Barroso, que se reuniu com o presidente da Câmara dos Deputados, Rodrigo Maia (DEM), e o presidente do Senado, Davi Alcolumbre (DEM), afirmou que é unânime a opinião de que essa opção não é aceitável. Durante uma transmissão ao vivo no canal da Associação Brasileira dos Magistrados, realizada no início de maio, o ministro já afirmava ser contra a medida.

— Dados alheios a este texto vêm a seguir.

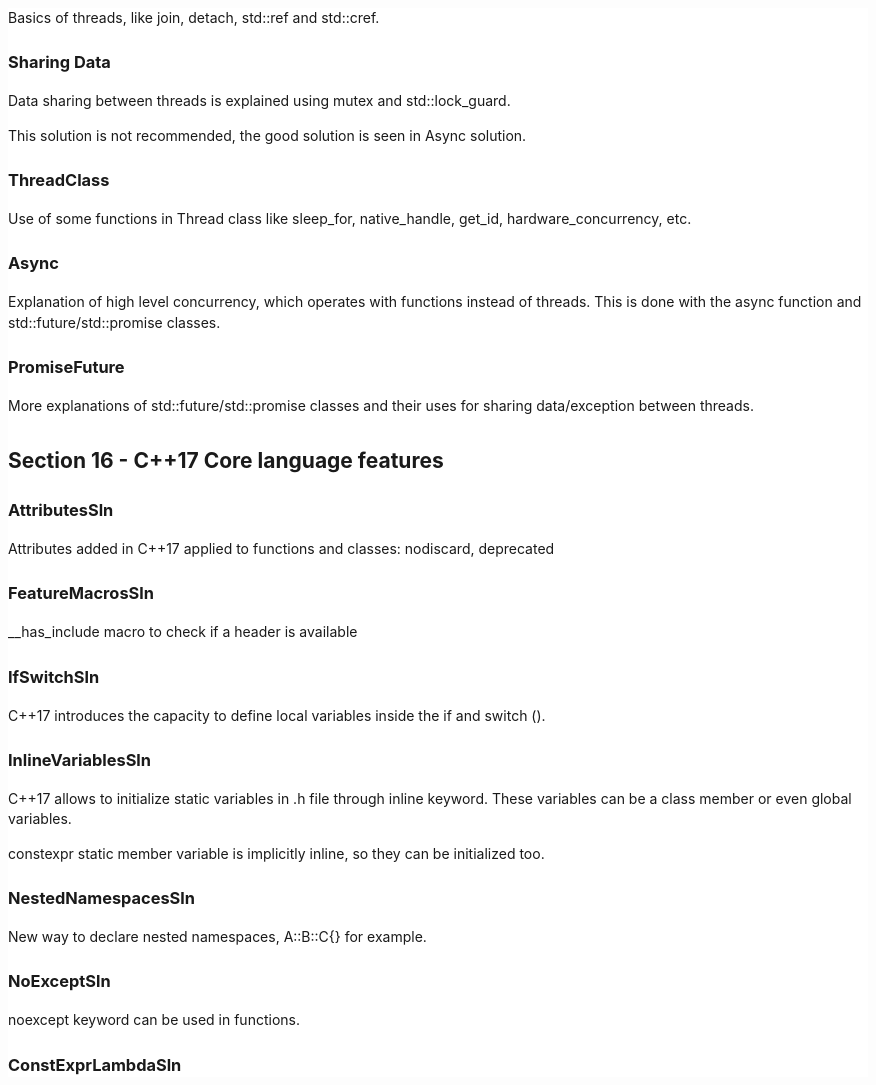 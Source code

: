 Basics of threads, like join, detach, std::ref and std::cref.

### Sharing Data

Data sharing between threads is explained using mutex and std::lock_guard. 

This solution is not recommended, the good solution is seen in Async solution.

### ThreadClass

Use of some functions in Thread class like sleep_for, native_handle, get_id, hardware_concurrency, etc.

### Async

Explanation of high level concurrency, which operates with functions instead of threads. This is done with 
the async function and std::future/std::promise classes.

### PromiseFuture

More explanations of std::future/std::promise classes and their uses for sharing data/exception between threads.

## Section 16 - C++17 Core language features

### AttributesSln

Attributes added in C++17 applied to functions and classes: nodiscard, deprecated

### FeatureMacrosSln

__has_include macro to check if a header is available 

### IfSwitchSln

C++17 introduces the capacity to define local variables inside the if and switch ().

### InlineVariablesSln

C++17 allows to initialize static variables in .h file through inline keyword. These variables can be a class member or even global variables.

constexpr static member variable is implicitly inline, so they can be initialized too.

### NestedNamespacesSln

New way to declare nested namespaces, A::B::C{} for example.

### NoExceptSln

noexcept keyword can be used in functions.

### ConstExprLambdaSln
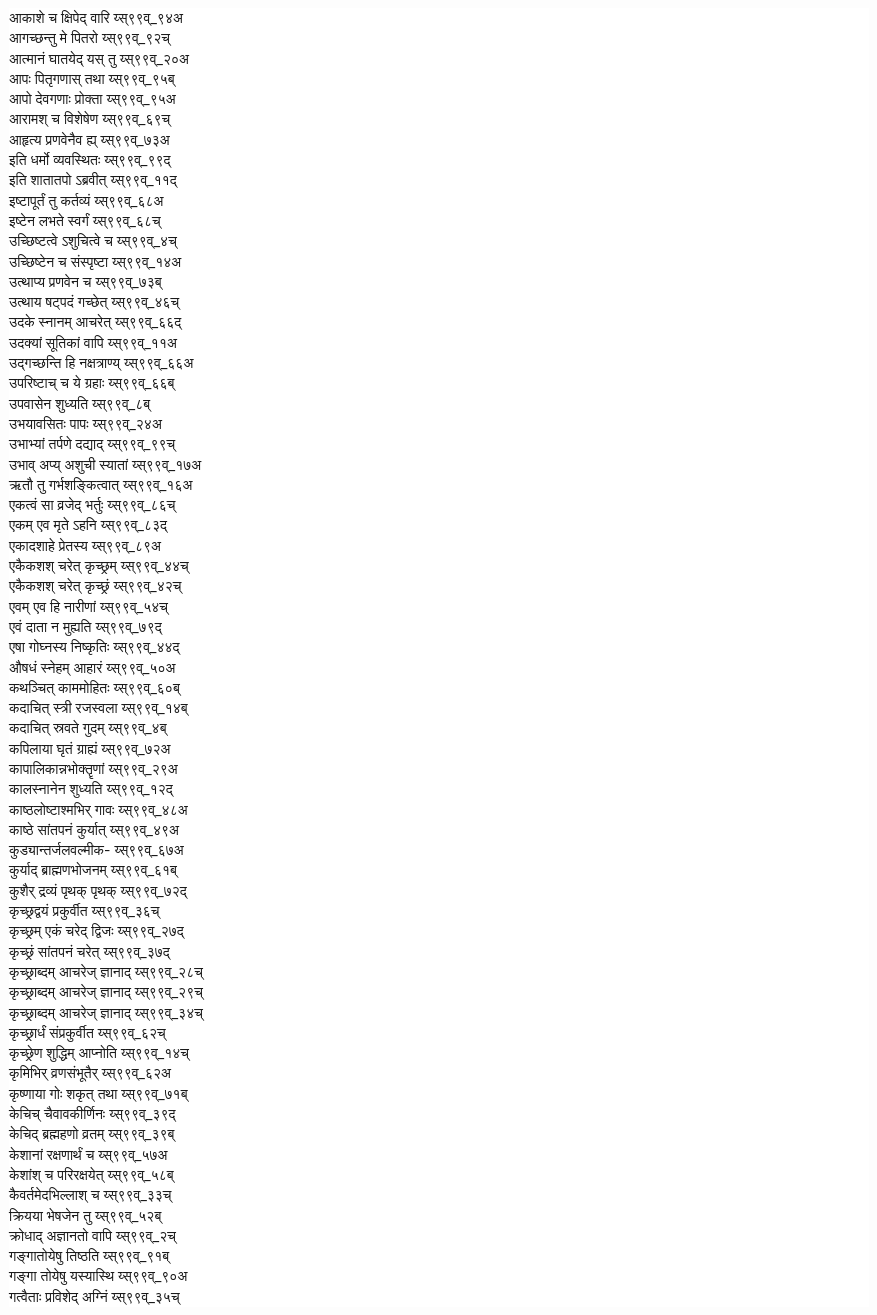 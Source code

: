 आकाशे च क्षिपेद् वारि  य्स्९९व्_९४अ  
आगच्छन्तु मे पितरो  य्स्९९व्_९२च्  
आत्मानं घातयेद् यस् तु  य्स्९९व्_२०अ  
आपः पितृगणास् तथा  य्स्९९व्_९५ब्  
आपो देवगणाः प्रोक्ता  य्स्९९व्_९५अ  
आरामश् च विशेषेण  य्स्९९व्_६९च्  
आहृत्य प्रणवेनैव ह्य्  य्स्९९व्_७३अ  
इति धर्मो व्यवस्थितः  य्स्९९व्_९९द्  
इति शातातपो ऽब्रवीत्  य्स्९९व्_११द्  
इष्टापूर्तं तु कर्तव्यं  य्स्९९व्_६८अ  
इष्टेन लभते स्वर्गं  य्स्९९व्_६८च्  
उच्छिष्टत्वे ऽशुचित्वे च  य्स्९९व्_४च्  
उच्छिष्टेन च संस्पृष्टा  य्स्९९व्_१४अ  
उत्थाप्य प्रणवेन च  य्स्९९व्_७३ब्  
उत्थाय षट्पदं गच्छेत्  य्स्९९व्_४६च्  
उदके स्नानम् आचरेत्  य्स्९९व्_६६द्  
उदक्यां सूतिकां वापि  य्स्९९व्_११अ  
उद्गच्छन्ति हि नक्षत्राण्य्  य्स्९९व्_६६अ  
उपरिष्टाच् च ये ग्रहाः  य्स्९९व्_६६ब्  
उपवासेन शुध्यति  य्स्९९व्_८ब्  
उभयावसितः पापः  य्स्९९व्_२४अ  
उभाभ्यां तर्पणे दद्याद्  य्स्९९व्_९९च्  
उभाव् अप्य् अशुची स्यातां  य्स्९९व्_१७अ  
ऋतौ तु गर्भशङ्कित्वात्  य्स्९९व्_१६अ  
एकत्वं सा व्रजेद् भर्तुः  य्स्९९व्_८६च्  
एकम् एव मृते ऽहनि  य्स्९९व्_८३द्  
एकादशाहे प्रेतस्य  य्स्९९व्_८९अ  
एकैकशश् चरेत् कृच्छ्रम्  य्स्९९व्_४४च्  
एकैकशश् चरेत् कृच्छ्रं  य्स्९९व्_४२च्  
एवम् एव हि नारीणां  य्स्९९व्_५४च्  
एवं दाता न मुह्यति  य्स्९९व्_७९द्  
एषा गोघ्नस्य निष्कृतिः  य्स्९९व्_४४द्  
औषधं स्नेहम् आहारं  य्स्९९व्_५०अ  
कथञ्चित् काममोहितः  य्स्९९व्_६०ब्  
कदाचित् स्त्री रजस्वला  य्स्९९व्_१४ब्  
कदाचित् स्रवते गुदम्  य्स्९९व्_४ब्  
कपिलाया घृतं ग्राह्यं  य्स्९९व्_७२अ  
कापालिकान्नभोक्तॄणां  य्स्९९व्_२९अ  
कालस्नानेन शुध्यति  य्स्९९व्_१२द्  
काष्ठलोष्टाश्मभिर् गावः  य्स्९९व्_४८अ  
काष्ठे सांतपनं कुर्यात्  य्स्९९व्_४९अ  
कुड्यान्तर्जलवल्मीक-  य्स्९९व्_६७अ  
कुर्याद् ब्राह्मणभोजनम्  य्स्९९व्_६१ब्  
कुशैर् द्रव्यं पृथक् पृथक्  य्स्९९व्_७२द्  
कृच्छ्रद्वयं प्रकुर्वीत  य्स्९९व्_३६च्  
कृच्छ्रम् एकं चरेद् द्विजः  य्स्९९व्_२७द्  
कृच्छ्रं सांतपनं चरेत्  य्स्९९व्_३७द्  
कृच्छ्राब्दम् आचरेज् ज्ञानाद्  य्स्९९व्_२८च्  
कृच्छ्राब्दम् आचरेज् ज्ञानाद्  य्स्९९व्_२९च्  
कृच्छ्राब्दम् आचरेज् ज्ञानाद्  य्स्९९व्_३४च्  
कृच्छ्रार्धं संप्रकुर्वीत  य्स्९९व्_६२च्  
कृच्छ्रेण शुद्धिम् आप्नोति  य्स्९९व्_१४च्  
कृमिभिर् व्रणसंभूतैर्  य्स्९९व्_६२अ  
कृष्णाया गोः शकृत् तथा  य्स्९९व्_७१ब्  
केचिच् चैवावकीर्णिनः  य्स्९९व्_३९द्  
केचिद् ब्रह्महणो व्रतम्  य्स्९९व्_३९ब्  
केशानां रक्षणार्थं च  य्स्९९व्_५७अ  
केशांश् च परिरक्षयेत्  य्स्९९व्_५८ब्  
कैवर्तमेदभिल्लाश् च  य्स्९९व्_३३च्  
क्रियया भेषजेन तु  य्स्९९व्_५२ब्  
क्रोधाद् अज्ञानतो वापि  य्स्९९व्_२च्  
गङ्गातोयेषु तिष्ठति  य्स्९९व्_९१ब्  
गङ्गा तोयेषु यस्यास्थि  य्स्९९व्_९०अ  
गत्वैताः प्रविशेद् अग्निं  य्स्९९व्_३५च्   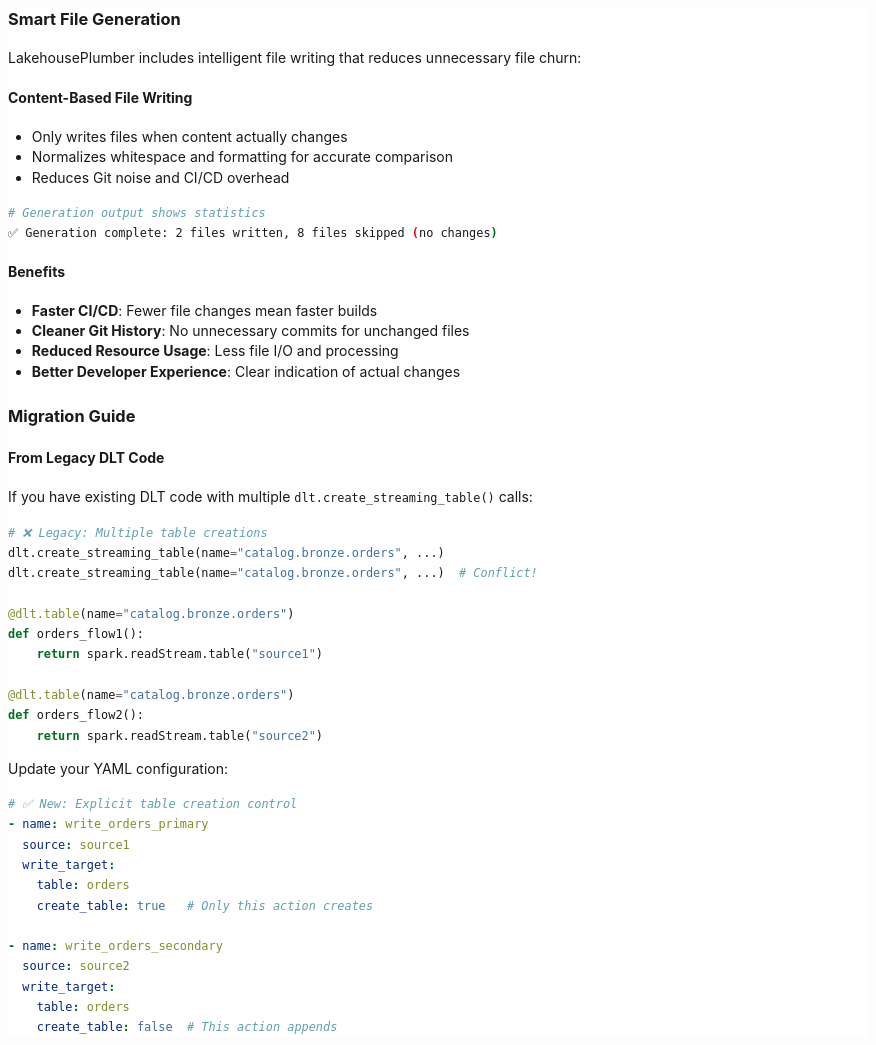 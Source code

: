 ### Smart File Generation

LakehousePlumber includes intelligent file writing that reduces unnecessary file churn:

#### Content-Based File Writing
- Only writes files when content actually changes
- Normalizes whitespace and formatting for accurate comparison
- Reduces Git noise and CI/CD overhead

```bash
# Generation output shows statistics
✅ Generation complete: 2 files written, 8 files skipped (no changes)
```

#### Benefits
- **Faster CI/CD**: Fewer file changes mean faster builds
- **Cleaner Git History**: No unnecessary commits for unchanged files  
- **Reduced Resource Usage**: Less file I/O and processing
- **Better Developer Experience**: Clear indication of actual changes

### Migration Guide

#### From Legacy DLT Code

If you have existing DLT code with multiple `dlt.create_streaming_table()` calls:

```python
# ❌ Legacy: Multiple table creations
dlt.create_streaming_table(name="catalog.bronze.orders", ...)
dlt.create_streaming_table(name="catalog.bronze.orders", ...)  # Conflict!

@dlt.table(name="catalog.bronze.orders")
def orders_flow1():
    return spark.readStream.table("source1")
    
@dlt.table(name="catalog.bronze.orders")  
def orders_flow2():
    return spark.readStream.table("source2")
```

Update your YAML configuration:

```yaml
# ✅ New: Explicit table creation control
- name: write_orders_primary
  source: source1
  write_target:
    table: orders
    create_table: true   # Only this action creates

- name: write_orders_secondary
  source: source2  
  write_target:
    table: orders
    create_table: false  # This action appends
```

"Há um problema democrático. Quem foi eleito em 2016, foi eleito para um mandato de quatro anos e, após esse prazo, os eleitores têm o direito de decidir se reelegem ou trocam os representantes", apontou. Além disso, para Barroso, unificar os pleitos poderia trazer prejuízo à luta pelo voto consciente, uma vez que seriam sete cargos para serem votados. "Com o número de partidos e candidatos que temos, ficaria muita informação para os eleitores votarem de forma consciente", afirmou.
Sobre essa opção Danilo Carneiro é categórico: "Seria o fim do mundo, um caos. Imagine todas as implicações de estender um mandato por dois anos, todo poder que está envolvido". O especialista acredita que a decisão final não será tomada antes do final deste mês, uma vez que esta depende da curva de contágio do coronavírus no país e a leitura dos dados deve ser feita diariamente.
Fernando Carlos também afirma que a OAB do Espírito Santo, enquanto instituição, já se posicionou contra a prorrogação de mandatos. "Na nossa concepção, existe uma ideia de haver um peso e um contrapeso de eleição de dois em dois anos que foi o que o legislador constituinte preferiu quando fizeram a Constituição. Houve a chance de mudar isso durante a última reforma eleitoral, o que não foi feito."